The Marine duty roster on the Sisyphus stations rotated; most of the time squads were assigned to Magnum shuttles for space patrol duty. Some days squads pulled sentry duty, which in Sis-1 was an official-sounding term for mall security. There were other duties of course, warding secure labs, the armories, and various other areas of the administration sector, but what little trouble there was around the station came from the Galleria. That was, if you counted pre-teen shoplifters and the odd domestic violence as trouble.
Nero volunteered for flight patrols when she could, but Major Sylvia and the doctors had put limits to how many mission hours she could log in a week. They thought they were doing her a favor by putting her on mall-walking duty. Part of the reason she’d been sent here—that she’d filed for the transfer here—had been to avoid combat duty somewhere quiet, somewhere safe.
She didn’t know what she was thinking after Ixion. She knew it was going to be bad, that even the few who agreed with what she’d done would never stand up for her. She knew she couldn’t just hop back over it and rejoin the fold. She guessed, thinking back about it, that it was pride that brought her back. At first she would have said she didn’t care, but that was a lie. She’d refused to apologize. Even if she had, would it have done any good? She thought not; it would have just made her look noncommittal. Weak.
They’d shit in her locker, torn the seals of her armor, sabotaged her weapon and her radio, and done everything they could to make it crystal clear that she was a walking dead woman. She was going to get shot in the back. In her old unit, it was assholes like Lieutenant Crane who would last about a week before “accidentally” wandering into the line of fire, listed as a casualty with a footnote at the bottom of the page that would become his epitaph: “Whoops.”
Usually it was nothing personal; liabilities had a way of disappearing one way or another. She never used to feel that badly for them. Back in the real world, such actions were unconscionable. In the Corps, it just made sense. Once in a while, someone had to go. It saved lives, long-term. It wasn't much of a moral issue when you dealt death for a living. That was, until she’d become the first in line for an unfortunate accident. Usually it was nothing personal. Usually.
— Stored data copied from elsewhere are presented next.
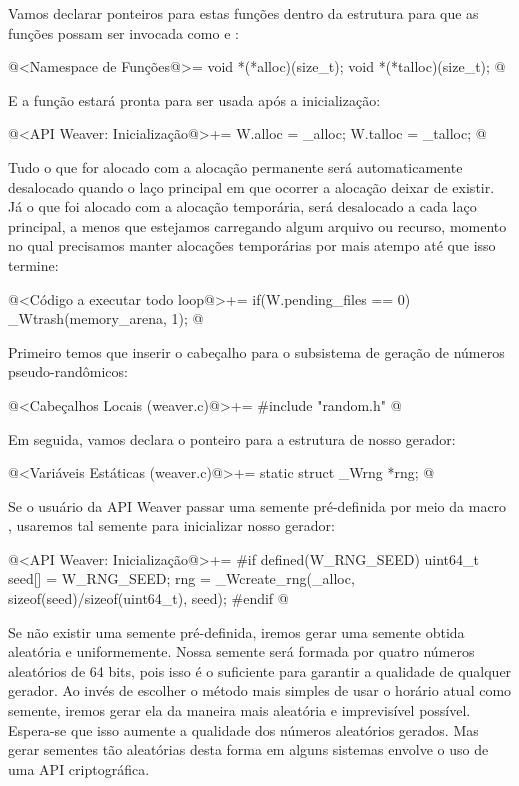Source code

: Vamos declarar ponteiros para estas funções dentro da
estrutura  para que as funções possam ser invocada
como  e :

\iniciocodigo
@<Namespace de Funções@>=
void *(*alloc)(size_t);
void *(*talloc)(size_t);
@
\fimcodigo

E a função estará pronta para ser usada após a inicialização:

\iniciocodigo
@<API Weaver: Inicialização@>+=
W.alloc = _alloc;
W.talloc = _talloc;
@
\fimcodigo

Tudo o que for alocado com a alocação permanente será automaticamente
desalocado quando o laço principal em que ocorrer a alocação deixar de
existir. Já o que foi alocado com a alocação temporária, será
desalocado a cada laço principal, a menos que estejamos carregando
algum arquivo ou recurso, momento no qual precisamos manter alocações
temporárias por mais atempo até que isso termine:

\iniciocodigo
@<Código a executar todo loop@>+=
if(W.pending_files == 0)
  _Wtrash(memory_arena, 1);
@
\fimcodigo


Primeiro temos que inserir o cabeçalho para o subsistema de geração de
números pseudo-randômicos:

\iniciocodigo
@<Cabeçalhos Locais (weaver.c)@>+=
#include "random.h"
@
\fimcodigo

Em seguida, vamos declara o ponteiro para a estrutura de nosso
gerador:

\iniciocodigo
@<Variáveis Estáticas (weaver.c)@>+=
static struct _Wrng *rng;
@
\fimcodigo

Se o usuário da API Weaver passar uma semente pré-definida por meio da
macro , usaremos tal semente para inicializar
nosso gerador:

\iniciocodigo
@<API Weaver: Inicialização@>+=
#if defined(W_RNG_SEED)
{
  uint64_t seed[] = W_RNG_SEED;
  rng = _Wcreate_rng(_alloc, sizeof(seed)/sizeof(uint64_t), seed);
}
#endif
@
\fimcodigo

Se não existir uma semente pré-definida, iremos gerar uma semente
obtida aleatória e uniformemente. Nossa semente será formada por
quatro números aleatórios de 64 bits, pois isso é o suficiente para
garantir a qualidade de qualquer gerador. Ao invés de escolher o
método mais simples de usar o horário atual como semente, iremos gerar
ela da maneira mais aleatória e imprevisível possível. Espera-se que
isso aumente a qualidade dos números aleatórios gerados. Mas gerar
sementes tão aleatórias desta forma em alguns sistemas envolve o uso
de uma API criptográfica.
She tried to hang tough on the Vendetta. Crane was a first-class fuck-up and everyone knew it, even the cherries. Even for a green-sleeve from college ROTC he was a prick-and-a-half. Nero had thought for a time the other marines would come around, maybe realize she was on their side. The day she’d first thought that, someone had left a book of baby names in her locker. The message had been clear: this was personal, and you don’t belong. Weird shit happened out here, and it was outsiders who got fragged first. What can we say? “Whoops.”
She had to leave. She knew she’d crossed a line at Ixion, and they’d crossed a line she hadn’t even known existed by throwing their own sick little bloody baby shower for her. Maybe she wasn’t afraid they’d kill her. Maybe she was afraid that if their tormenting had gone on much longer, she had no idea what she might do to them.
She still had no idea if coming to Callisto had been the right call. So far, most of the marines here gave her a wide, wary berth. They were reluctant to believe rumors they’d heard about her from friends of friends, but unwilling to discount them entirely. The others likewise gave her space, probably believing that she could easily ruin herself in the normal course of things. Already they’d taken to calling her Loudmouth because of Major Sylvia. For the most part it’s affectionate—she’d long had a habit of cracking wise to people who’ve had the nerve to order her around-- but when people like Sylvia said it, they knew it’s about more than being a smartass. A lot more.
But what was she going to do? Callisto saw some action, but it was no combat tour. The attack on the Jupiter foldpoint was a freak occurrence. Pirates rarely go after the major colonies for fear of drawing the Navy’s wrath. Back and forth, all day long was her routine. She was the only one around who seems to take her job seriously. Even after the Crimson Tide’s attack, after the deaths of an entire squad of marines, things rolled on as before. Replacements arrived, the squad reformed, and after a week everyone just started going through the motions again. There really wasn’t anything to do.
Nero wondered if Pinball was right, if she ought to pack it in. There was no room for her in the service. She’d been shuffled off to be a glorified security guard, babysitting commodity transports four days a week and a food court on weekends. Maybe if serious fighting broke out they’d reinstate her, but she doubted it. Funny, she thought, the war’s avoiding my calls.
“Sonya?”
Nero barely recognized the voice, and turned back to see Doctor Li looking at her, waving for her attention. Her own name sounded strange to her, and she was a little surprised she responded to it. She’d been “Nero” since boot, if they called her anything beside her rank. Even “Loudmouth” didn't seem as foreign to her ears as her birth name. But even then, everyone called her Sonya Lee as if it were a single word.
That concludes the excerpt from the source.